PROBLEM REQUIREMENTS: Whatever pictures appear, omit them, and repeat the data below exactly.
___ SUPPLIED DATA
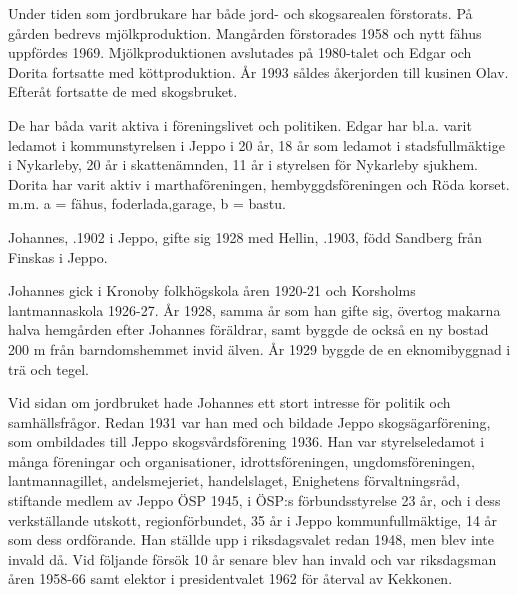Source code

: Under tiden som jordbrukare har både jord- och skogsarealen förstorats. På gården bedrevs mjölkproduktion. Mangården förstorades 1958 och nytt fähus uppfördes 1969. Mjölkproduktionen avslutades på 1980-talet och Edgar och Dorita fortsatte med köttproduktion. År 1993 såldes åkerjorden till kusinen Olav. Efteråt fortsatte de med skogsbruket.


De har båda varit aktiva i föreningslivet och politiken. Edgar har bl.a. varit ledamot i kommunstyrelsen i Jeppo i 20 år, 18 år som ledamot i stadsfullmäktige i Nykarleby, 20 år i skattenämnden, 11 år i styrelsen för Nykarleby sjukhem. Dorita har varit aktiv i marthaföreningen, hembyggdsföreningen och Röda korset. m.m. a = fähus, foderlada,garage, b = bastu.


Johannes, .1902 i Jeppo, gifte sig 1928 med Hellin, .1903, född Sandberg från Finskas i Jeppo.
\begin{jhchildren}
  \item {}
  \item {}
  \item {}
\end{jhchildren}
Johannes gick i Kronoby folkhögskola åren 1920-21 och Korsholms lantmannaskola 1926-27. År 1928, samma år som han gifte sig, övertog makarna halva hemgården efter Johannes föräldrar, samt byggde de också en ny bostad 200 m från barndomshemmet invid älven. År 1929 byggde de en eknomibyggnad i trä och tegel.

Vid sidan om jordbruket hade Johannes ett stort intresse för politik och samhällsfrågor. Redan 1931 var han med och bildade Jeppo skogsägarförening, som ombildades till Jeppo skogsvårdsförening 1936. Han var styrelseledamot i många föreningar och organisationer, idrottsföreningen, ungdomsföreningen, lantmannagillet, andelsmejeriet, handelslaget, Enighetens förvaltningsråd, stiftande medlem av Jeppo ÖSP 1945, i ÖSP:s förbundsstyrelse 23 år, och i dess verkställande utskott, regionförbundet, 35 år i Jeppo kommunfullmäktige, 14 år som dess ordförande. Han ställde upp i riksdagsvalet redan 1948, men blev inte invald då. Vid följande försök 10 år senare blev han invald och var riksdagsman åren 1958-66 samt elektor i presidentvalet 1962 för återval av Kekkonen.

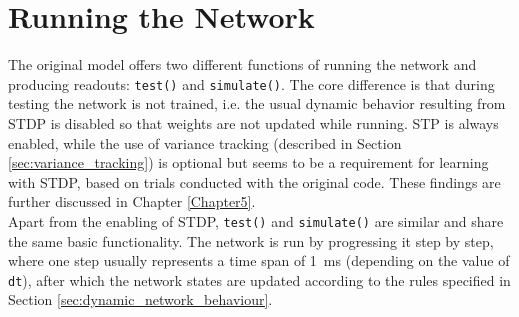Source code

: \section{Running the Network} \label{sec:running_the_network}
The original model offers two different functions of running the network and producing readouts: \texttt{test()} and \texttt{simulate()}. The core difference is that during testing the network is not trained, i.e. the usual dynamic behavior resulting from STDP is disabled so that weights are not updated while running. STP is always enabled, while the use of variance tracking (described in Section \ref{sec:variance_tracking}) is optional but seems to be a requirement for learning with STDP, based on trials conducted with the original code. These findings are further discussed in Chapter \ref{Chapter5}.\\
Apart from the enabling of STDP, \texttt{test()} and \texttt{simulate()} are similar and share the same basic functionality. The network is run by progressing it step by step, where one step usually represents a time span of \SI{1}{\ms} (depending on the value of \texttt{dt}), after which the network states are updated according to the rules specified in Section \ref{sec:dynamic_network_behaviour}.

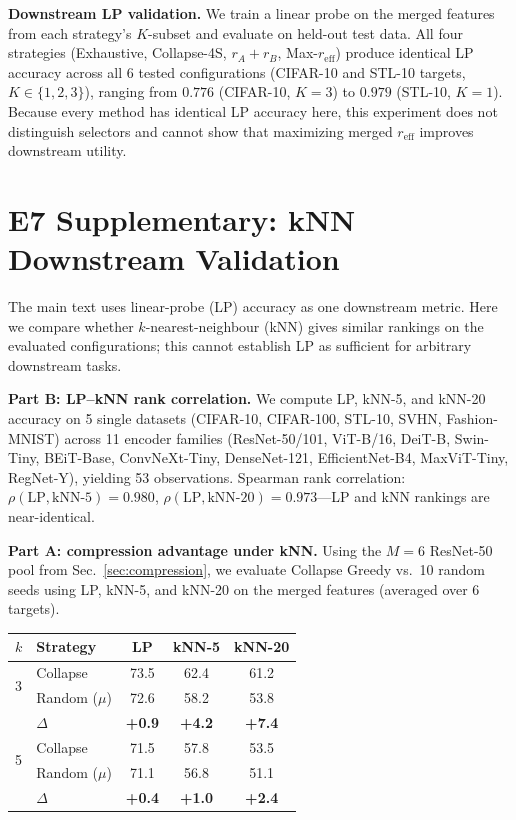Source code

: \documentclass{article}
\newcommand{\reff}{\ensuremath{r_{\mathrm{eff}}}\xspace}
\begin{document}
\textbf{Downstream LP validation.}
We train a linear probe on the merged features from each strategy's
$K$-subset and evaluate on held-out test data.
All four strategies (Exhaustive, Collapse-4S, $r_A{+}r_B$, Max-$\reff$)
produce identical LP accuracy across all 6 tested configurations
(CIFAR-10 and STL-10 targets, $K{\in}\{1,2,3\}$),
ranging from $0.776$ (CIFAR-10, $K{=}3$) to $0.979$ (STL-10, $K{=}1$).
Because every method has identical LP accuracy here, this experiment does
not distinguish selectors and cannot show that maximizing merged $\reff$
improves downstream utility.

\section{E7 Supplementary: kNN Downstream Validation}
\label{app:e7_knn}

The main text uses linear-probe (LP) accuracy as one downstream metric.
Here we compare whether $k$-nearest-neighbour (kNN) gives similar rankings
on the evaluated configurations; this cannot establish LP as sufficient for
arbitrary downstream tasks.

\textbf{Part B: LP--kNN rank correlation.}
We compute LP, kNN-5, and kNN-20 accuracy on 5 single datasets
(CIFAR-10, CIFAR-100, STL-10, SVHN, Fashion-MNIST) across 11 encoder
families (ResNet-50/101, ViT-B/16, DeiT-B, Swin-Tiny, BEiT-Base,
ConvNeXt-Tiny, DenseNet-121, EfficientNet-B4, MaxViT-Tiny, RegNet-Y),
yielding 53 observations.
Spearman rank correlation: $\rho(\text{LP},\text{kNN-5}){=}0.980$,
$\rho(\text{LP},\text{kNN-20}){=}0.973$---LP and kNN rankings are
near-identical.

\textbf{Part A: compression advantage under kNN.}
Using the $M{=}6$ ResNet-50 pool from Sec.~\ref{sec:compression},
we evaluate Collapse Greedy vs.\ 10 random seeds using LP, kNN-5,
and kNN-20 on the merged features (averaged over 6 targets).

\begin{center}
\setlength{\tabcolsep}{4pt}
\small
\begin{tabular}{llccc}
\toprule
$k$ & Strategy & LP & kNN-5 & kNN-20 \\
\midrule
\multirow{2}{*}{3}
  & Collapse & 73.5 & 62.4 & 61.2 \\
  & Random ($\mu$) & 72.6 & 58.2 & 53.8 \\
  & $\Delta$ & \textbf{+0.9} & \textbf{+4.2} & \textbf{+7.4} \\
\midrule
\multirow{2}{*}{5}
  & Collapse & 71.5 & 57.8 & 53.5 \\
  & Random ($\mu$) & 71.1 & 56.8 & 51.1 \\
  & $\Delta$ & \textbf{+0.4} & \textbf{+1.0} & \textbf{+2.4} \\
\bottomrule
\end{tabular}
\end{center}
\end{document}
______
TASK RESULT:
Source code

: Under tiden som jordbrukare har både jord- och skogsarealen förstorats. På gården bedrevs mjölkproduktion. Mangården förstorades 1958 och nytt fähus uppfördes 1969. Mjölkproduktionen avslutades på 1980-talet och Edgar och Dorita fortsatte med köttproduktion. År 1993 såldes åkerjorden till kusinen Olav. Efteråt fortsatte de med skogsbruket.


De har båda varit aktiva i föreningslivet och politiken. Edgar har bl.a. varit ledamot i kommunstyrelsen i Jeppo i 20 år, 18 år som ledamot i stadsfullmäktige i Nykarleby, 20 år i skattenämnden, 11 år i styrelsen för Nykarleby sjukhem. Dorita har varit aktiv i marthaföreningen, hembyggdsföreningen och Röda korset. m.m. a = fähus, foderlada,garage, b = bastu.


Johannes, .1902 i Jeppo, gifte sig 1928 med Hellin, .1903, född Sandberg från Finskas i Jeppo.
\begin{jhchildren}
  \item {}
  \item {}
  \item {}
\end{jhchildren}
Johannes gick i Kronoby folkhögskola åren 1920-21 och Korsholms lantmannaskola 1926-27. År 1928, samma år som han gifte sig, övertog makarna halva hemgården efter Johannes föräldrar, samt byggde de också en ny bostad 200 m från barndomshemmet invid älven. År 1929 byggde de en eknomibyggnad i trä och tegel.

Vid sidan om jordbruket hade Johannes ett stort intresse för politik och samhällsfrågor. Redan 1931 var han med och bildade Jeppo skogsägarförening, som ombildades till Jeppo skogsvårdsförening 1936. Han var styrelseledamot i många föreningar och organisationer, idrottsföreningen, ungdomsföreningen, lantmannagillet, andelsmejeriet, handelslaget, Enighetens förvaltningsråd, stiftande medlem av Jeppo ÖSP 1945, i ÖSP:s förbundsstyrelse 23 år, och i dess verkställande utskott, regionförbundet, 35 år i Jeppo kommunfullmäktige, 14 år som dess ordförande. Han ställde upp i riksdagsvalet redan 1948, men blev inte invald då. Vid följande försök 10 år senare blev han invald och var riksdagsman åren 1958-66 samt elektor i presidentvalet 1962 för återval av Kekkonen.

Source code

: \section{Running the Network} \label{sec:running_the_network}
The original model offers two different functions of running the network and producing readouts: \texttt{test()} and \texttt{simulate()}. The core difference is that during testing the network is not trained, i.e. the usual dynamic behavior resulting from STDP is disabled so that weights are not updated while running. STP is always enabled, while the use of variance tracking (described in Section \ref{sec:variance_tracking}) is optional but seems to be a requirement for learning with STDP, based on trials conducted with the original code. These findings are further discussed in Chapter \ref{Chapter5}.\\
Apart from the enabling of STDP, \texttt{test()} and \texttt{simulate()} are similar and share the same basic functionality. The network is run by progressing it step by step, where one step usually represents a time span of \SI{1}{\ms} (depending on the value of \texttt{dt}), after which the network states are updated according to the rules specified in Section \ref{sec:dynamic_network_behaviour}.

Source code

: \documentclass{article}
\newcommand{\reff}{\ensuremath{r_{\mathrm{eff}}}\xspace}
\begin{document}
\textbf{Downstream LP validation.}
We train a linear probe on the merged features from each strategy's
$K$-subset and evaluate on held-out test data.
All four strategies (Exhaustive, Collapse-4S, $r_A{+}r_B$, Max-$\reff$)
produce identical LP accuracy across all 6 tested configurations
(CIFAR-10 and STL-10 targets, $K{\in}\{1,2,3\}$),
ranging from $0.776$ (CIFAR-10, $K{=}3$) to $0.979$ (STL-10, $K{=}1$).
Because every method has identical LP accuracy here, this experiment does
not distinguish selectors and cannot show that maximizing merged $\reff$
improves downstream utility.

\section{E7 Supplementary: kNN Downstream Validation}
\label{app:e7_knn}

The main text uses linear-probe (LP) accuracy as one downstream metric.
Here we compare whether $k$-nearest-neighbour (kNN) gives similar rankings
on the evaluated configurations; this cannot establish LP as sufficient for
arbitrary downstream tasks.

\textbf{Part B: LP--kNN rank correlation.}
We compute LP, kNN-5, and kNN-20 accuracy on 5 single datasets
(CIFAR-10, CIFAR-100, STL-10, SVHN, Fashion-MNIST) across 11 encoder
families (ResNet-50/101, ViT-B/16, DeiT-B, Swin-Tiny, BEiT-Base,
ConvNeXt-Tiny, DenseNet-121, EfficientNet-B4, MaxViT-Tiny, RegNet-Y),
yielding 53 observations.
Spearman rank correlation: $\rho(\text{LP},\text{kNN-5}){=}0.980$,
$\rho(\text{LP},\text{kNN-20}){=}0.973$---LP and kNN rankings are
near-identical.

\textbf{Part A: compression advantage under kNN.}
Using the $M{=}6$ ResNet-50 pool from Sec.~\ref{sec:compression},
we evaluate Collapse Greedy vs.\ 10 random seeds using LP, kNN-5,
and kNN-20 on the merged features (averaged over 6 targets).

\begin{center}
\setlength{\tabcolsep}{4pt}
\small
\begin{tabular}{llccc}
\toprule
$k$ & Strategy & LP & kNN-5 & kNN-20 \\
\midrule
\multirow{2}{*}{3}
  & Collapse & 73.5 & 62.4 & 61.2 \\
  & Random ($\mu$) & 72.6 & 58.2 & 53.8 \\
  & $\Delta$ & \textbf{+0.9} & \textbf{+4.2} & \textbf{+7.4} \\
\midrule
\multirow{2}{*}{5}
  & Collapse & 71.5 & 57.8 & 53.5 \\
  & Random ($\mu$) & 71.1 & 56.8 & 51.1 \\
  & $\Delta$ & \textbf{+0.4} & \textbf{+1.0} & \textbf{+2.4} \\
\bottomrule
\end{tabular}
\end{center}
\end{document}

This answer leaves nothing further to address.